**THE DATA:**
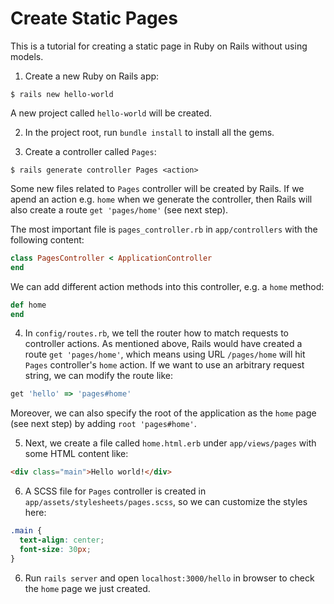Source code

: # Create Static Pages

This is a tutorial for creating a static page in Ruby on Rails without using models.

1. Create a new Ruby on Rails app:

  ```console
  $ rails new hello-world
  ```

  A new project called `hello-world` will be created.

2. In the project root, run `bundle install` to install all the gems.

3. Create a controller called `Pages`:

  ```console
  $ rails generate controller Pages <action>
  ```

  Some new files related to `Pages` controller will be created by Rails. If we apend an action e.g. `home` when we generate the controller, then Rails will also create a route `get 'pages/home'` (see next step).
  
  The most important file is `pages_controller.rb` in `app/controllers` with the following content:

  ```ruby
  class PagesController < ApplicationController
  end
  ```

  We can add different action methods into this controller, e.g. a `home` method:

  ```ruby
  def home
  end
  ```

4. In `config/routes.rb`, we tell the router how to match requests to controller actions. As mentioned above, Rails would have created a route `get 'pages/home'`, which means using URL `/pages/home` will hit `Pages` controller's `home` action. If we want to use an arbitrary request string, we can modify the route like:

  ```ruby
  get 'hello' => 'pages#home'
  ```
  
  Moreover, we can also specify the root of the application as the `home` page (see next step) by adding `root 'pages#home'`.

5. Next, we create a file called `home.html.erb` under `app/views/pages` with some HTML content like:

  ```html
  <div class="main">Hello world!</div>
  ```

6. A SCSS file for `Pages` controller is created in `app/assets/stylesheets/pages.scss`, so we can customize the styles here:

 ```css
 .main {
   text-align: center;
   font-size: 30px;
 }
 ```

6. Run `rails server` and open `localhost:3000/hello` in browser to check the `home` page we just created.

**BRIEF:**
This calls for an exact copy of all the entries above, with the pictures omitted.

**SOLUTION:**
Source code

: # Create Static Pages

This is a tutorial for creating a static page in Ruby on Rails without using models.

1. Create a new Ruby on Rails app:

  ```console
  $ rails new hello-world
  ```

  A new project called `hello-world` will be created.

2. In the project root, run `bundle install` to install all the gems.

3. Create a controller called `Pages`:

  ```console
  $ rails generate controller Pages <action>
  ```

  Some new files related to `Pages` controller will be created by Rails. If we apend an action e.g. `home` when we generate the controller, then Rails will also create a route `get 'pages/home'` (see next step).
  
  The most important file is `pages_controller.rb` in `app/controllers` with the following content:

  ```ruby
  class PagesController < ApplicationController
  end
  ```

  We can add different action methods into this controller, e.g. a `home` method:

  ```ruby
  def home
  end
  ```

4. In `config/routes.rb`, we tell the router how to match requests to controller actions. As mentioned above, Rails would have created a route `get 'pages/home'`, which means using URL `/pages/home` will hit `Pages` controller's `home` action. If we want to use an arbitrary request string, we can modify the route like:

  ```ruby
  get 'hello' => 'pages#home'
  ```
  
  Moreover, we can also specify the root of the application as the `home` page (see next step) by adding `root 'pages#home'`.

5. Next, we create a file called `home.html.erb` under `app/views/pages` with some HTML content like:

  ```html
  <div class="main">Hello world!</div>
  ```

6. A SCSS file for `Pages` controller is created in `app/assets/stylesheets/pages.scss`, so we can customize the styles here:

 ```css
 .main {
   text-align: center;
   font-size: 30px;
 }
 ```

6. Run `rails server` and open `localhost:3000/hello` in browser to check the `home` page we just created.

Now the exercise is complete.